View Full Version : Parsing HTML



stevey
1st December 2006, 12:19
Hi,

I've been trying to setContent() on a QDomDocument and wondering why the content is failing.
Can anyone reccomend a way to parse html data?
I am reading from a website which has thousands of pages which follow a format and there are some common fields I need to extract from each page.

I've thought of 2 approaches:
1. The above where I could search for a child node by name in a QDomDocument.
2. Transform the HTML with XSL only writing out the elements I require.

I don't think the first will work though due to how badly formed the page is, and I'm not sure if the XSL approach will work for the same reason.
If the XSL is the way to go, then does Qt provide a way of running an XSLT on a document? I guess I'd still need to run the XSL on a QDomDocument anyway.

I had a quick glance at the HTML Tidy web page and noticed that it still leaves <p> and <li> unclosed. Does QDomDocument know how to handle these cases?



Thanks,

Steve York

jpn
1st December 2006, 12:40
I had a quick glance at the HTML Tidy web page and noticed that it still leaves <p> and <li> unclosed. Does QDomDocument know how to handle these cases?

Unfortunately no, it can't.

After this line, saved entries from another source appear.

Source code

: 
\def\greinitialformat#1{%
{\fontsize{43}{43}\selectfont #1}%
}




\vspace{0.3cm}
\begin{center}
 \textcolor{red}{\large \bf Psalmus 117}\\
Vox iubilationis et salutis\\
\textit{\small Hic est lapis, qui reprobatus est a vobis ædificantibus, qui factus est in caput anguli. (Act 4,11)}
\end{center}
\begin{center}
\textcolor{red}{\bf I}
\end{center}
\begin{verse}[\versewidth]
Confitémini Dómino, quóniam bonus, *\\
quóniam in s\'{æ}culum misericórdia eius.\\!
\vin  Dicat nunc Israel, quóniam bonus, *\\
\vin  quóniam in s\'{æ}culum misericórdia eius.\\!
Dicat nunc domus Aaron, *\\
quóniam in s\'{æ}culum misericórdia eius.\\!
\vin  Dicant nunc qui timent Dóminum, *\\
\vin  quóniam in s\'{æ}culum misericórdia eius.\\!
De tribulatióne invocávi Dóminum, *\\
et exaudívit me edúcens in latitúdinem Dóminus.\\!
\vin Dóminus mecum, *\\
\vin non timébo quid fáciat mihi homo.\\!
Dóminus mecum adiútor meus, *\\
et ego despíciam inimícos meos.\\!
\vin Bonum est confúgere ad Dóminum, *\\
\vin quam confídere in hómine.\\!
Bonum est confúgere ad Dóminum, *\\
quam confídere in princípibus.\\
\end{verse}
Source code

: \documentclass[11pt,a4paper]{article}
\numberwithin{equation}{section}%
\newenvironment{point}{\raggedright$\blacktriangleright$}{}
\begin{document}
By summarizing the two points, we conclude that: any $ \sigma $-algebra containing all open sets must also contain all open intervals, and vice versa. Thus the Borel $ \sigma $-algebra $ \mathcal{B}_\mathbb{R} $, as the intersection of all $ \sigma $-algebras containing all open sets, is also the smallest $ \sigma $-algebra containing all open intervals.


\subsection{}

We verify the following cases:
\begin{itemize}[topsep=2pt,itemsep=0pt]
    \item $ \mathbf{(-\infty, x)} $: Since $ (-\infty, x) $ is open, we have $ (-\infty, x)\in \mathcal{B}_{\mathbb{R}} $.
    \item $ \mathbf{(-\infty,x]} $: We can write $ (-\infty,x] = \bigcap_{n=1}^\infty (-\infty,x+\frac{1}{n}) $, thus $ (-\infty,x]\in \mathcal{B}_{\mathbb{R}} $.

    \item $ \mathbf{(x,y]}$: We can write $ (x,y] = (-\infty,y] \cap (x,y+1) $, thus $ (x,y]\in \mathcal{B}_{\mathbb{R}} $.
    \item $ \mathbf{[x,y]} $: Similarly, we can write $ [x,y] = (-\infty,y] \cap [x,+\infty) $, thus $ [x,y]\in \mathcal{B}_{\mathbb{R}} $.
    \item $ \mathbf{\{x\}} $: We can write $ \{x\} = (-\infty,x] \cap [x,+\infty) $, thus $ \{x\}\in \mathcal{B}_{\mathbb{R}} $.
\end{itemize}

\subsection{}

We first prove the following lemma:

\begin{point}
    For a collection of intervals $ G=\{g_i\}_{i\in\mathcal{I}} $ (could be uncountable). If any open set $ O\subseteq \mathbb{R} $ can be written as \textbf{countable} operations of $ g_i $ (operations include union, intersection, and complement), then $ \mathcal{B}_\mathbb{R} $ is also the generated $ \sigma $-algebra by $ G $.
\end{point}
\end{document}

QDomDocument can parse well-formed XML documents where most HTML documents aren't well-formed XML. XHTML would make difference..

Maybe a QRegExp would be sufficient for picking the information?

Brandybuck
1st December 2006, 20:01
Tidy will convert HTML to XML. You need to run it in a separate process though. If you need to do this in-process, then take a look at libxslt.